When I was working at the IBM Speech group circa 1999 as a contractor on an embe...

When I was working at the IBM Speech group circa 1999 as a contractor on an embedded speech system (IBM Personal Speech Assistant), I discussed with Raimo Bakis (a researcher there then) this issue of such metadata and how it might improve conversational speech recognition. It turned out that IBM ViaVoice detected some of that metadata (like pitch/tone as a reflection of emotion) -- but then on purpose threw it away rather than using it for anything. Back then it was so much harder to get speech recognition to do anything useful -- beyond limited transcripts of audio with ~5% error rates that was good enough mainly for searching -- that perhaps doing that made sense. Very interesting to see such metadata in use now both in speech recognition and in speech generation.
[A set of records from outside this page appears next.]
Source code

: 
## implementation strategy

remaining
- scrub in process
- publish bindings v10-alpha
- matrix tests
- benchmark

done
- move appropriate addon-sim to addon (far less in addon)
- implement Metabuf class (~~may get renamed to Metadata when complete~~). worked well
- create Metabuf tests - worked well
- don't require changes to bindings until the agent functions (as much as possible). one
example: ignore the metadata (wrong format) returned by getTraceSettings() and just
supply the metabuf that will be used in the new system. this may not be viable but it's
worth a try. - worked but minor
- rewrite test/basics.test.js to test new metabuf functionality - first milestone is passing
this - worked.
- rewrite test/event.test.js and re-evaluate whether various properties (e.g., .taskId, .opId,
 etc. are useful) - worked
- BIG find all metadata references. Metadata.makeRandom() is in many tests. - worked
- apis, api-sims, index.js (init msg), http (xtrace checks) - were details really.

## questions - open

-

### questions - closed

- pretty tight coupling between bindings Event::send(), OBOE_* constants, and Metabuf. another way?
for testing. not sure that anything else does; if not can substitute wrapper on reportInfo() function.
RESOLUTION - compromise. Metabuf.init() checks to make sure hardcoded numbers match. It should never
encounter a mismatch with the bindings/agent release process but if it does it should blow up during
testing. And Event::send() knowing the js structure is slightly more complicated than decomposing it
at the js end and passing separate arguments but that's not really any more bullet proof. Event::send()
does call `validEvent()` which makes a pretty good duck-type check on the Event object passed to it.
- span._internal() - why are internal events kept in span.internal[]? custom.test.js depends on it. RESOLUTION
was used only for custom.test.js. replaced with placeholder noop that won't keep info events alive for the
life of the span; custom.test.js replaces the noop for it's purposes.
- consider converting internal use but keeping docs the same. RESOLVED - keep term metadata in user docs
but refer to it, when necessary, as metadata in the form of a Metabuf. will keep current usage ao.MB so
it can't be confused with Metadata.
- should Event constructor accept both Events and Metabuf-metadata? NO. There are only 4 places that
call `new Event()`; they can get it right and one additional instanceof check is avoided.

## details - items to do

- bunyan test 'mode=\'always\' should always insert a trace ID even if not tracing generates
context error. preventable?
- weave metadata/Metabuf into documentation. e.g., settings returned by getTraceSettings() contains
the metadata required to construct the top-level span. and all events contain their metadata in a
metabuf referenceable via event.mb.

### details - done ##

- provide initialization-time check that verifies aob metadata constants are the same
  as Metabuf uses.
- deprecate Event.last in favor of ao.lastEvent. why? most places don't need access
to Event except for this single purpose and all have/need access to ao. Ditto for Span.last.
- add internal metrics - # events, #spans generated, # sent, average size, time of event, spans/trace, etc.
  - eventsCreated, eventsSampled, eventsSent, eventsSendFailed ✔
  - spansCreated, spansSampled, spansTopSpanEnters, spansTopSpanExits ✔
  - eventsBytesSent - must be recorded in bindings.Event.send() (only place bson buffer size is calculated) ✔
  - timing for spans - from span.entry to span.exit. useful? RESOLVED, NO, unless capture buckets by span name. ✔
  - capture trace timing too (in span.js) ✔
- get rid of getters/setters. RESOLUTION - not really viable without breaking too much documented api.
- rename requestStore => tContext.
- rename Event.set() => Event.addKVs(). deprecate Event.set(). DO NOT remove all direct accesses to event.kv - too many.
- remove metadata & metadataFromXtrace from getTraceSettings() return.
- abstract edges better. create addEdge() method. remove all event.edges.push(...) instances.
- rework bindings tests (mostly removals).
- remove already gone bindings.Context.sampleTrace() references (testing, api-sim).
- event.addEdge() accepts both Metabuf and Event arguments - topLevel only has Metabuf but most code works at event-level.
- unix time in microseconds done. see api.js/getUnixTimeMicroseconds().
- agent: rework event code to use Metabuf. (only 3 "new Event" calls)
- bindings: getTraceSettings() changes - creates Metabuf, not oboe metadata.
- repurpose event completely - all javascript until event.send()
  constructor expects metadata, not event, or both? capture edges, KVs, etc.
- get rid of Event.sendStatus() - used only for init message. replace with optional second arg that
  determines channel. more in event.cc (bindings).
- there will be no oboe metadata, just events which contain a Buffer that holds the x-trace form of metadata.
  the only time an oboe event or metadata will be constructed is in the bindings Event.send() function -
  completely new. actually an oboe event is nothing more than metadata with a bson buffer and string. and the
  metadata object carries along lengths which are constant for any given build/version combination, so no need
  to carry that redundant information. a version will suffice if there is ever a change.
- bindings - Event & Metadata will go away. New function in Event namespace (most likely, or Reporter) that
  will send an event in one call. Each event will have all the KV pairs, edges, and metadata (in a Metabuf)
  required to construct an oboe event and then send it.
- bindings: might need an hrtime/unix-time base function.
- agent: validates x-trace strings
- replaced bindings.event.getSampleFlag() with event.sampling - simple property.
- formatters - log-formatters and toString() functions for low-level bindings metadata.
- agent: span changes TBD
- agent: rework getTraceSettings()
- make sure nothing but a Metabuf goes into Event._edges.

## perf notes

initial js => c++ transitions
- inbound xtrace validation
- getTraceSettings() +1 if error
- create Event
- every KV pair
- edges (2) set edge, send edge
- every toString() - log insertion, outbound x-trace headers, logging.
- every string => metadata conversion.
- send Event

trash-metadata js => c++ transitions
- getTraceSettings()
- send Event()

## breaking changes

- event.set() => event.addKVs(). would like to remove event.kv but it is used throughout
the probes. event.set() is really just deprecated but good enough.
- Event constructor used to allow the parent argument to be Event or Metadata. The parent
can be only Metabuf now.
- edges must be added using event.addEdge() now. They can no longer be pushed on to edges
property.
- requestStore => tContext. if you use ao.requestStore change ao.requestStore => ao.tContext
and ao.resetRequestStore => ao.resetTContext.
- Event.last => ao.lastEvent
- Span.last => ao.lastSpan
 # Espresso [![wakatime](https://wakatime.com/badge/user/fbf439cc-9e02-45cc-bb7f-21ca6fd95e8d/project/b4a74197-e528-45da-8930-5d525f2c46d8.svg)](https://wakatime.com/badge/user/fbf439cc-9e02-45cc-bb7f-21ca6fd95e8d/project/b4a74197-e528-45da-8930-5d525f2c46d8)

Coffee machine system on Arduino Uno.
More on the IBM Personal Speech Assistant for which I am on a patent (since expired) by Liam Comerford: http://liamcomerford.com/alphamodels3.html "The Personal Speech Assistant was a project aimed at bringing the spoken language user interface into the capabilities of hand held devices. David Nahamoo called a meeting among interested Research professionals, who decided that a PDA was the best existing target. I asked David to give me the Project Leader position, and he did. On this project I designed and wrote the Conversational Interface Manager and the initial set of user interface behaviors. I led the User Interface Design work, set specifications and approved the Industrial Design effort and managed the team of local and offsite hardware and software contractors. With the support of David Frank I interfaced it to a PC based Palm Pilot emulator. David wrote the Palm Pilot applications and the PPOS extensions and tools needed to support input from an external process. Later, I worked with IBM Vimercati (Italy) to build several generations of processor cards for attachment to Palm Pilots. Paul Fernhout, translated (and improved) my Python based interface manager into C and ported it to the Vimercati coprocessor cards. Jan Sedivy's group in the Czech Republic Ported the IBM speech recognizer to the coprocessor card. Paul, David and I collaborated on tools and refining the device operation. I worked with the IBM Design Center (under Bob Steinbugler) to produce an industrial design. I ran acoustic performance tests on the candidate speakers and microphones using the initial plastic models they produced, and then farmed the design out to Insync Designs to reduce it to a manufacturable form. Insync had never made a functioning prototype so I worked closely with them on Physical UI and assemblability issues. Their work was outstanding. By the end of the project I had assembled and distributed nearly 100 of these devices. These were given to senior management and to sales personnel."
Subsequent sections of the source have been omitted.